One of Kerry’s biggest applause lines — right up there with his crack about not wanting to depend on the Saudi Royal Family — was his praise of stem cell research. It was very deftly done: he never mentioned the President’s opposition to it, just briefly mentioned the hope of the medical miracles it might deliver. (Ron Reagan had done the full exposition earlier in the week.) And by not mentioning the religious context of opposition to stem cell work, Kerry deliberately passed up a chance to punch a Democratic hot button.
But he doesn’t need stem cells to rally the party faithful, and the actual use to which his formulation puts the issue was much more subtle. Stem cells are a “wedge issue” in the original sense of that term: not an issue that divides the country, but an issue that divides the opposition party.
Who’s going to vote for Bush this year? Very roughly speaking, four groups: social conservatives, hawks, corporate opponents of litigation and regulation, and fans of the tax cut. (Obviously, the last two groups overlap considerably, but they’re distinct interests.)
Many hawks, corporatistas, and tax-cut beneficiaries have aging parents, or are themselves aging. Moreoever, many of them are devout believers in the promise of science and technology.
Lots of the social-conservative agenda makes the hawks and the rich guys nervous, or even nauseates them (some are gay; many have gay friends or family members), but that stuff is mostly shadow-boxing and they know it: the gay-bashing amendment isn’t going to pass, for example, and there’s no imminent threat that prosperous women will be denied access to abortion services.

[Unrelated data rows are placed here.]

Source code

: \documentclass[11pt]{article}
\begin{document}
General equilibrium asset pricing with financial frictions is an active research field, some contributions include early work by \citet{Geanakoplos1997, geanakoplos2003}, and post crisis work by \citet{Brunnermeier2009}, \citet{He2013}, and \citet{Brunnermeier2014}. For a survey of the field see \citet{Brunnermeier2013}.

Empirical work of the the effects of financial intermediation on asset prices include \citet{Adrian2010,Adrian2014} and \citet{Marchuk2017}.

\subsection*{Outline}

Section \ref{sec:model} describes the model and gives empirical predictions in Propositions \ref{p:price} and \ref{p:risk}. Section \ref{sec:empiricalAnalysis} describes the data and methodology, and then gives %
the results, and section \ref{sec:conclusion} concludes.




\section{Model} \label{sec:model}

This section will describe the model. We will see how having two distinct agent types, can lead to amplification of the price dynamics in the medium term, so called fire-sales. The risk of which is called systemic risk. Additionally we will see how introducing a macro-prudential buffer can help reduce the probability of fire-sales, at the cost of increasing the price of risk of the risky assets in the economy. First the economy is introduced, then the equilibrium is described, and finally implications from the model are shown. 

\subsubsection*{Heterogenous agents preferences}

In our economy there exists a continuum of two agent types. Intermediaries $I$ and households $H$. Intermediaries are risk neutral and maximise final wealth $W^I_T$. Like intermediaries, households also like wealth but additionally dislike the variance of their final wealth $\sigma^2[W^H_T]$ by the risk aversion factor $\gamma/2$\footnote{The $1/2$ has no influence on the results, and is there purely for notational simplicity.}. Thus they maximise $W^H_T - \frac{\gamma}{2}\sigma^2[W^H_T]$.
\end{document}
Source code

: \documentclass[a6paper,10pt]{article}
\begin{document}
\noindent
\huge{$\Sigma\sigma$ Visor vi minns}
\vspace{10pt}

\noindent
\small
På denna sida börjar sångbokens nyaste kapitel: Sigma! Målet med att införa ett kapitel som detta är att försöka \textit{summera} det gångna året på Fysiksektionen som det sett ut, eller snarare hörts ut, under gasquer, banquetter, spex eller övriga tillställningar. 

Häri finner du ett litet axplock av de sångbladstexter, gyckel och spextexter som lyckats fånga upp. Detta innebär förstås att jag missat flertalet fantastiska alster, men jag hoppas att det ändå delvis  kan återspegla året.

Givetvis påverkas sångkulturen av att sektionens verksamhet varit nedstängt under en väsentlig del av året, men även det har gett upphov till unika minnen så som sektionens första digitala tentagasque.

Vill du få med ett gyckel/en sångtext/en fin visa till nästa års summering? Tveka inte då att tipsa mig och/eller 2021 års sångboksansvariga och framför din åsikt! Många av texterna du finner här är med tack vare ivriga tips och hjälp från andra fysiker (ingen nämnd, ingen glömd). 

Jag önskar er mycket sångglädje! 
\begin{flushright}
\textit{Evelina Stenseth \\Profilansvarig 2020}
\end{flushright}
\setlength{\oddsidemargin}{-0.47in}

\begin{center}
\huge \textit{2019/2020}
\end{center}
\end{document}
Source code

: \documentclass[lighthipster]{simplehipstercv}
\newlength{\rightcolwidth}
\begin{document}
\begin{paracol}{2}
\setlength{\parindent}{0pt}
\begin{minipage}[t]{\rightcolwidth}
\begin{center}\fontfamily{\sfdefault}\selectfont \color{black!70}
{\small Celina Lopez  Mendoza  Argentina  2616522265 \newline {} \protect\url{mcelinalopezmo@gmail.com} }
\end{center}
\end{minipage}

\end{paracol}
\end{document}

But stem cell research is different: it really matters to the social conservatives because they consider it part of the abortion fight, and Bush’s resulting policies really threaten both the material interests and the ideology of the other parts of his coalition. And given the extremely tenuous link between the anti-abortion side of the abortion issue as it grabs normal people and the use of spare embryos from fertility clinics — embryos produced for other purposes and which will never in any case be brough to term — in clinical research, no one whose vote would otherwise be up for grabs is likely to turn against Kerry because he supports stem-cell research.
Bush’s straddle on the issue was a gamble that he could keep the social conservatives in line without too badly outraging the others. If it had been true that the cell lines he approved were adequate to the research task, or that adult stem cells could be made to substitute, he might have mostly gotten away with it. But neither seems to be the case. (Which isn’t to say that RR Jr.’s gee-whiz exposition is right; the path from the laboratory to the clinic is a long, hard path.)
So, potentially, Bush is in a world of hurt. He can’t easily welsch on the social conservatives, especially with Kerry and Edwards doing such a good job of making themselves culturally unthreatening. The point of the Ron Reagan speech, followed by the reference in the Kerry speech (followed, no doubt, by lots of other activity by the campaign and by the 527 committees) is to make that potential hurt actual.
How many voters whose families make more than $100,000 per year want to see Leon Kass exercising censorship over stem cell research? A small minority, I’d bet. And for many in the majority, it could be a voting issue, or at least a staying-home-instead-of-voting-for-Bush issue. (And of course that’s true for some social conservatives as well: their political leadership may be united on the issue, but for ordinary folks blood is thicker than doctrine; ask Nancy Reagan, who has pointedly refused to speak at the Republican convention.)
The Republican attempt to transplant Alexander Hamilton’s head onto William Jennings Bryan’s body never deserved to work; populism and plutocracy are strange bedfellows. But it has been working. Stem cells are the one of the best hopes for causing the head to reject the body, causing the monstrosity to come apart.
Talking about stem cell research is not only right substantively and brillian poitically, it’s much less disgusting morally than using th other available wedge: pretending that world trade is a bad thing. So I’m altogether for it. I like its substance, I like its politics both for now and for the long run, and his deftness in using it gives me the sense that Kerry and his team know what they’re doing.